Обалдеть, никогда бы не подумал, что во всем городе негде достать керамическую плитку, она здесь тупо не производится. Зато что-то делается кустарями, которые образовали кооперативы, и предназначена эта плитка вовсе не для отделки пола и стен, а для облицовки печей. И в этом плане она оказывается очень востребованной.
— А что, неплохо, очень даже неплохо, — ворчал я, разглядывая образцы. — А есть что-нибудь без белого цвета в рисунке?
— А тебе сколько надо? — Интересуется кустарь. — Так-то в сарае много остатков невостребованных лежит.
— Так чтобы сказать сколько, надо бы взглянуть на то, что есть.
— Тогда чего ждать, пойдем, посмотришь. — Хмыкнул он, поднимаясь с лавки.

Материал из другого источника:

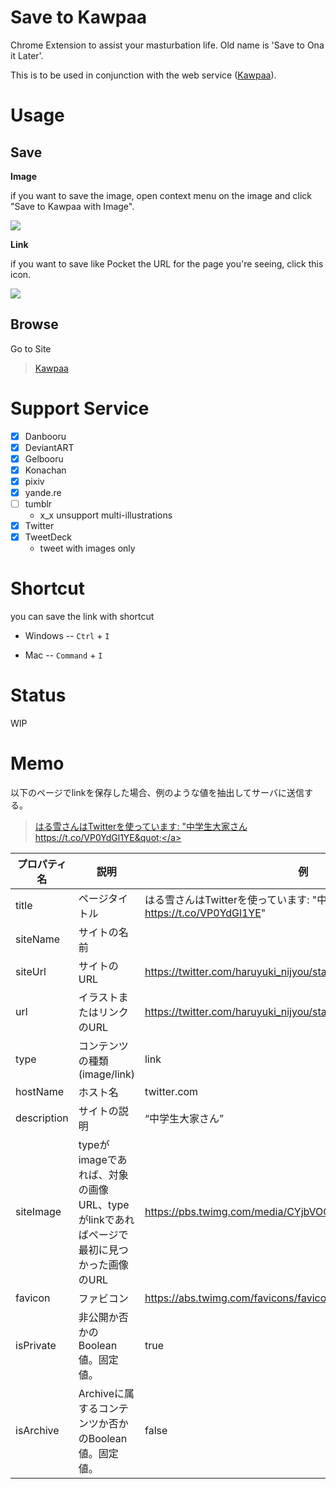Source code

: Save to Kawpaa
====

Chrome Extension to assist your masturbation life. Old name is 'Save to Ona it Later'.

This is to be used in conjunction with the web service (<a href="https://kawpaa.eiurur.xyz/" target="_blank">Kawpaa</a>).

# Usage

## Save

**Image**

if you want to save the image, open context menu on the image and click "Save to Kawpaa with Image".

![](https://dl.dropboxusercontent.com/u/31717228/ShareX/2016/03/chrome_2016-03-17_00-48-32.png)

**Link**

if you want to save like Pocket the URL for the page you're seeing, click this icon.

![](https://dl.dropboxusercontent.com/u/31717228/ShareX/2016/03/chrome_2016-03-17_00-52-43.png)

## Browse

Go to Site

> <a href="https://kawpaa.eiurur.xyz/" target="_blank">Kawpaa</a>

# Support Service

- [x] Danbooru
- [x] DeviantART
- [x] Gelbooru
- [x] Konachan
- [x] pixiv
- [x] yande.re
- [ ] tumblr
  - x_x unsupport multi-illustrations
- [x] Twitter
- [x] TweetDeck
  - tweet with images only

# Shortcut

you can save the link with shortcut

- Windows
-- `Ctrl` + `I`

- Mac
-- `Command` + `I`

# Status

WIP

# Memo

以下のページでlinkを保存した場合、例のような値を抽出してサーバに送信する。

> <a href="https://twitter.com/haruyuki_nijyou/status/687040101721874432" target="_blank">はる雪さんはTwitterを使っています: &quot;中学生大家さん https://t.co/VP0YdGl1YE&quot;</a>

| プロパティ名 | 説明                                                                                    | 例                                                                          | デフォルトのクエリ                             |
|--------------|-----------------------------------------------------------------------------------------|-----------------------------------------------------------------------------|------------------------------------------------|
| title        | ページタイトル                                                                          | はる雪さんはTwitterを使っています: "中学生大家さん https://t.co/VP0YdGl1YE" | $('head title').text()                         |
| siteName     | サイトの名前                                                                            |                                                                             | $('meta[property="og:site_name"]').text()      |
| siteUrl      | サイトのURL                                                                             | https://twitter.com/haruyuki_nijyou/status/687040101721874432               | $(location).attr('href')                       |
| url          | イラストまたはリンクのURL                                                               | https://twitter.com/haruyuki_nijyou/status/687040101721874432               |                                                |
| type         | コンテンツの種類(image/link)                                                                        | link                                                                        |                                                |
| hostName     | ホスト名                                                                                | twitter.com                                                                 | location.host                                  |
| description  | サイトの説明                                                                            | “中学生大家さん”                                                            | $('meta[name="description"]').attr('content')  |
| siteImage    | typeがimageであれば、対象の画像URL、typeがlinkであればページで最初に見つかった画像のURL | https://pbs.twimg.com/media/CYjbVOCVAAAEegD.png:large                       | $('meta[property="og:image"]').attr('content') |
| favicon      | ファビコン                                                                              | https://abs.twimg.com/favicons/favicon.ico                                  | $('link[rel="shortcut icon"]').prop('href')    |
| isPrivate    | 非公開か否かのBoolean値。固定値。                                                       | true                                                                        |                                                |
| isArchive    | Archiveに属するコンテンツか否かのBoolean値。固定値。                                    | false                                                                       |                                                |

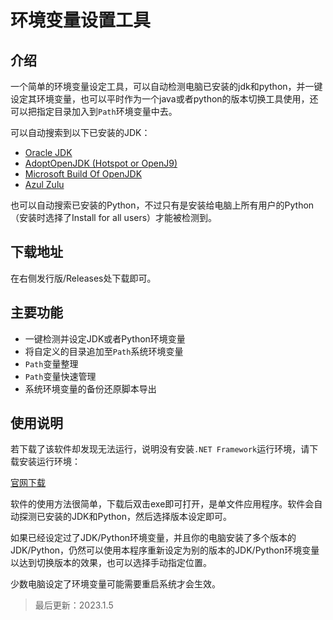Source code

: # 环境变量设置工具

## 介绍

一个简单的环境变量设定工具，可以自动检测电脑已安装的jdk和python，并一键设定其环境变量，也可以平时作为一个java或者python的版本切换工具使用，还可以把指定目录加入到`Path`环境变量中去。

可以自动搜索到以下已安装的JDK：
- [Oracle JDK](https://www.oracle.com/java/technologies/javase-downloads.html)
- [AdoptOpenJDK (Hotspot or OpenJ9)](https://adoptopenjdk.net/)
- [Microsoft Build Of OpenJDK](https://www.microsoft.com/openjdk) 
- [Azul Zulu](https://azul.com/downloads)

也可以自动搜索已安装的Python，不过只有是安装给电脑上所有用户的Python（安装时选择了Install for all users）才能被检测到。

## 下载地址

在右侧发行版/Releases处下载即可。

## 主要功能

- 一键检测并设定JDK或者Python环境变量
- 将自定义的目录追加至`Path`系统环境变量
- `Path`变量整理
- `Path`变量快速管理
- 系统环境变量的备份还原脚本导出

## 使用说明

若下载了该软件却发现无法运行，说明没有安装`.NET Framework`运行环境，请下载安装运行环境：

[官网下载](https://dotnet.microsoft.com/download/dotnet-framework/net48)

软件的使用方法很简单，下载后双击exe即可打开，是单文件应用程序。软件会自动探测已安装的JDK和Python，然后选择版本设定即可。

如果已经设定过了JDK/Python环境变量，并且你的电脑安装了多个版本的JDK/Python，仍然可以使用本程序重新设定为别的版本的JDK/Python环境变量以达到切换版本的效果，也可以选择手动指定位置。

少数电脑设定了环境变量可能需要重启系统才会生效。

> 最后更新：2023.1.5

Порыться среди остатков пришлось прилично, но в конечном итоге плитку я подобрал, красивый расклад получился, конечно, это не тот выбор как в двадцать первом веке, но тоже прилично смотрится. И цены не так сильно кусаются, остатки они и есть остатки, мало кому требуются. Но самое интересное то, что здесь же можно прикупить и цемент. Вот только это не тот цемент, к которому мы привыкли, это кирпичный цемент, делается из некондиционного кирпича. Насколько я понял из краткого объяснения, берется пережжённый кирпич и прочие его обломки, перемалываются до состояния пыли, добавляется известь, еще пара ингредиентов, которые составляют семейный секрет кустаря, и в результате получается неплохой раствор для плитки. По крайней мере, затвердевшие образцы этого цемента мне понравились, ничуть не хуже портландцемента. И насчет лошади с телегой тоже удалось договориться, не тащить же все это на своем горбу через весь город, так что на следующий день принес деньги, которые мне на удивление легко выдала тетя и после обеда все это уже затаскивали в чулан. Теперь надо решить вопрос арматуры и можно будет приступать к ремонту.
С арматурой получилось сложнее, мне пришлось ее украсть, так как ничего подобного населению не продавалось. Все дело в том, что не надо забывать о советских стройках, которые в это время велись по всей территории СССР. Вот и Пермь не избежала этой участи, что там строили, я так и не понял, но вязальщики арматуры иногда откидывали в сторону ненужные обрезки стального прутка. Но это им обрезки оказались не нужны, а мне в самый раз. Так что я стал расхитителем социалистической собственности, что по этим временам могло закончиться весьма плачевно. Но черт не выдаст, свинья не съест.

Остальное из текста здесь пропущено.